After several hours of swimming, dunking, and diving, the draconian whistle-wielding teenagers would call the dreaded Break Time, and we would be forced to the concrete to first shiver then warm in the sun.
The lifeguards were kids too, of course, but we didn’t know that. They were the authority figures with zinc oxide noses, and had the power to kick kids out for the day (or the entire summer for particularly heinous offenses). I was never kicked out since I appeared to be a good kid, but you should know, O Reader, that I lit the fuses of my share of smoke bombs in those days.
Friendships were forged, girls were impressed, and time was wasted.
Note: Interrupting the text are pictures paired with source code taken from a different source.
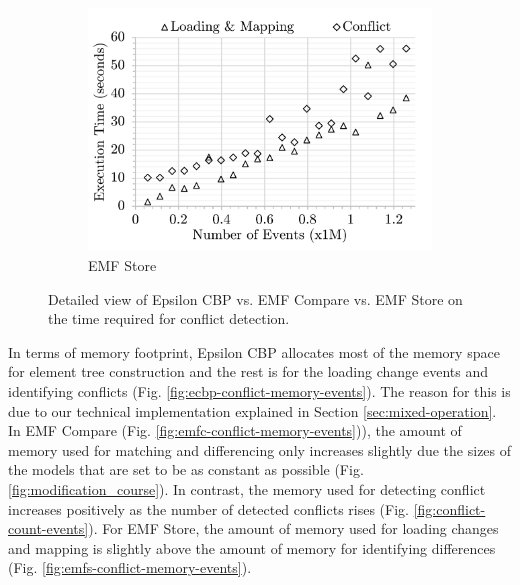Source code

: \begin{figure}[ht]
\begin{subfigure}[t]{0.32\linewidth}
        \includegraphics[width=\linewidth]{emfs-conflict-time-events}
        \caption{EMF Store}
        \label{fig:emfs-conflict-time-events}
    \end{subfigure}
    \caption{Detailed view of Epsilon CBP vs. EMF Compare vs. EMF Store on the time required for conflict detection.}
    \label{fig:conflict_time_events}
\end{figure}

In terms of memory footprint, Epsilon CBP allocates most of the memory space for element tree construction and the rest is for the loading change events and identifying conflicts (Fig. \ref{fig:ecbp-conflict-memory-events}). The reason for this is due to our technical implementation explained in Section \ref{sec:mixed-operation}. In EMF Compare (Fig. \ref{fig:emfc-conflict-memory-events})), the amount of memory used for matching and differencing only increases slightly due the sizes of the models that are set to be as constant as possible (Fig. \ref{fig:modification_course}). In contrast, the memory used for detecting conflict increases positively as the number of detected conflicts rises (Fig. \ref{fig:conflict-count-events}). For EMF Store, the amount of memory used for loading changes and mapping is slightly above the amount of memory for identifying differences (Fig. \ref{fig:emfs-conflict-memory-events}).

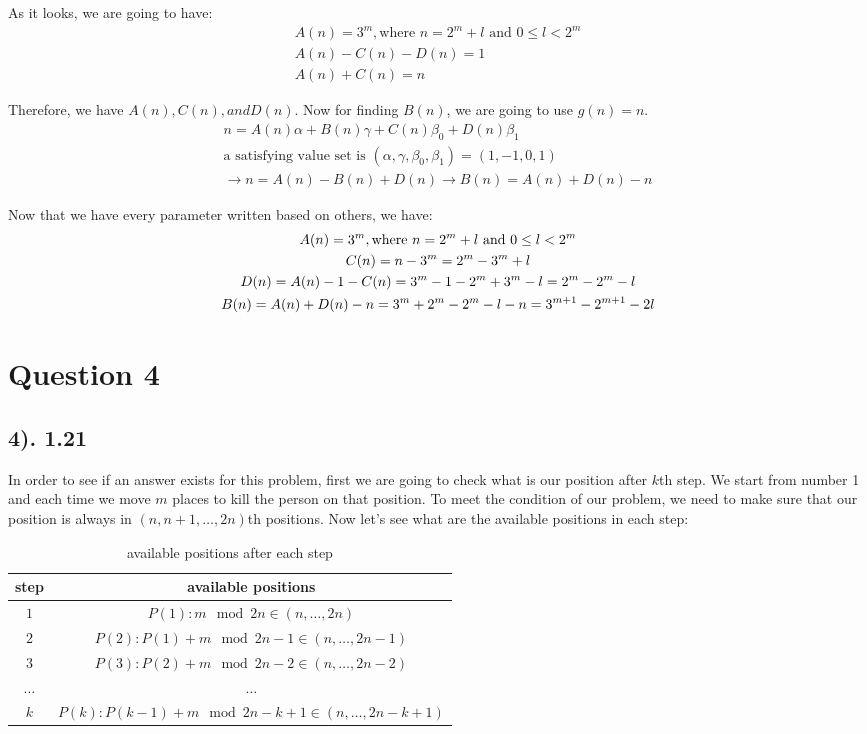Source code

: \documentclass[12pt]{article}
\begin{document}
As it looks, we are going to have:
\begin{gather*}
    A(n) = 3^m, \text{where } n = 2^m + l \text{ and } 0 \leq l < 2^m \\
    A(n) - C(n) - D(n) = 1 \\
    A(n) + C(n) = n
\end{gather*}

Therefore, we have $A(n), C(n), and D(n)$. Now for finding $B(n)$, we are going to use $g(n)=n$.
\begin{gather*}
    n = A(n) \alpha + B(n) \gamma + C(n) \beta_{0} + D(n) \beta_{1} \\
    \text{a satisfying value set is } (\alpha, \gamma, \beta_{0}, \beta_{1}) = (1, -1, 0, 1) \\
    \to n = A(n) - B(n) + D(n) \to B(n) = A(n) + D(n) - n
\end{gather*}

Now that we have every parameter written based on others, we have:
\begin{gather*}
    A(n) = 3^m, \text{where } n = 2^m + l \text{ and } 0 \leq l < 2^m \\
    C(n) = n - 3^m = 2^m - 3^m + l \\
    D(n) = A(n) - 1 - C(n) = 3^m - 1 - 2^m + 3^m - l = 2 \time 3^m - 2^m - l \\
    B(n) = A(n) + D(n) - n = 3^m + 2 \time 3^m - 2^m - l - n = 3^{m+1} - 2^{m+1} -2l
\end{gather*}


\section*{Question 4}
\subsection*{4). 1.21}
In order to see if an answer exists for this problem, first we are going to check what is our position after $k$th step. We start from number 1 and each time we move $m$ places to kill the person on that position.
To meet the condition of our problem, we need to make sure that our position is always in $(n, n+1, \ldots, 2n)$th positions. Now let's see what are the available positions in each step:
\begin{table}[h]
    \centering
    \begin{tabular}{|c|c|}
        \hline
        step & available positions \\
        \hline
        $1$ & $P(1): m \mod 2n \in (n, \ldots, 2n)$ \\
        \hline
        $2$ & $P(2): P(1) + m \mod {2n-1} \in (n, \ldots, 2n-1)$ \\
        \hline
        $3$ & $P(3): P(2) + m \mod {2n-2} \in (n, \ldots, 2n-2)$ \\
        \hline
        $\ldots$ & $\ldots$ \\
        \hline
        $k$ & $P(k): P(k-1) + m \mod {2n-k+1} \in (n, \ldots, 2n-k+1)$ \\
        \hline
    \end{tabular}
    \caption{available positions after each step}
    \label{tab:sample}
\end{table}
\end{document}
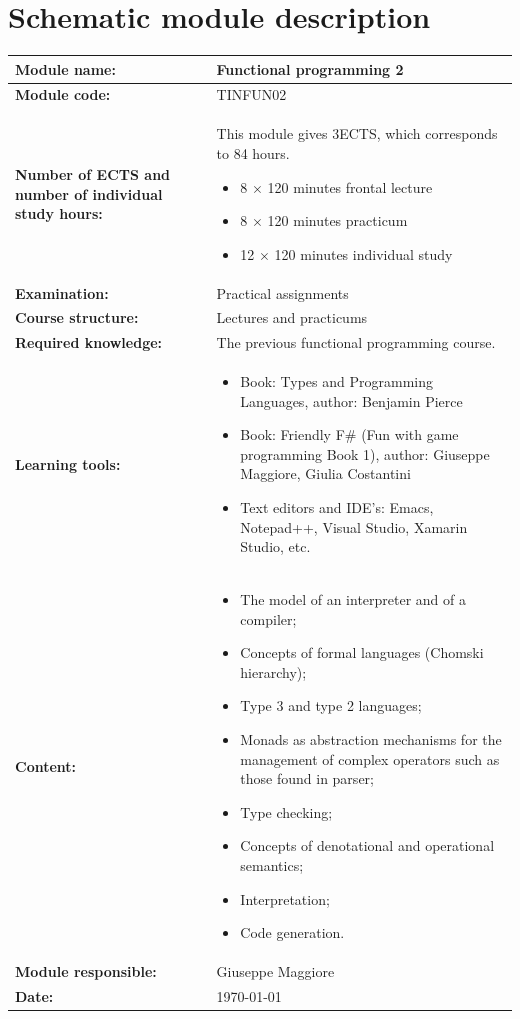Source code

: \documentclass[a4paper, 10pt]{article}
\newcommand{\modulenaam}{Functional programming 2}
\newcommand{\modulecode}{\uppercase{TINFUN02}}
\newcommand{\stdPunten}{3}
\renewcommand{\author}{Giuseppe Maggiore}
\begin{document}
\section{Schematic module description}
\begin{tabularx}{\textwidth}{|>{\columncolor{lichtGrijs}} p{}|X|}
	\hline
	\textbf{Module name:} & \modulenaam\\
	\hline
	\textbf{Module code: }& \modulecode\\
	\hline
	\textbf{Number of ECTS \newline and number of individual study hours:} & This module gives \stdPunten ECTS, which corresponds to 84 hours.
	\begin{itemize}
		\item 8 $\times$ 120 minutes frontal lecture
		\item 8 $\times$ 120 minutes practicum
		\item 12 $\times$ 120 minutes individual study
	\end{itemize} \\
	\hline
	\textbf{Examination:} & Practical assignments \\
	\hline
	\textbf{Course structure:} & Lectures and practicums \\
	\hline
	\textbf{Required knowledge:} & The previous functional programming course. \\
	\hline
	\textbf{Learning tools:}  &
		\begin{itemize}
			\item Book: Types and Programming Languages, author: Benjamin Pierce
			\item Book: Friendly F\# (Fun with game programming Book 1), author: Giuseppe Maggiore, Giulia Costantini
			\item Text editors and IDE's: Emacs, Notepad++, Visual Studio, Xamarin Studio, etc.
		\end{itemize} \\
	\hline
	\textbf{Content:}&
	\begin{itemize}
		\item The model of an interpreter and of a compiler;
		\item Concepts of formal languages (Chomski hierarchy);
		\item Type 3 and type 2 languages;
		\item Monads as abstraction mechanisms for the management of complex operators such as those found in parser;
		\item Type checking;
		\item Concepts of denotational and operational semantics;
		\item Interpretation;
		\item Code generation.
	\end{itemize}\\
	\hline
	\textbf{Module responsible:} & \author\\
	\hline
	\textbf{Date:} & \today \\
	\hline
\end{tabularx}
\end{document}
The summer stretched out ahead of us like a prairie horizon, with school and its responsibilities barely visible in the distance. We would have to leave when the pool closed and go home for supper, but we would return for several hours in the evening and could look forward to swimming lessons the next morning.
Oh halcyon day of youth, where hast thou gone? Oh. Here you are. We get to do it again, only this time, I’m the authority figure; telling Baby Boots to kick kick kick, showing him how to blow bubbles, and dunking him when the lifeguards aren’t looking. I would hate to get kicked out for the summer.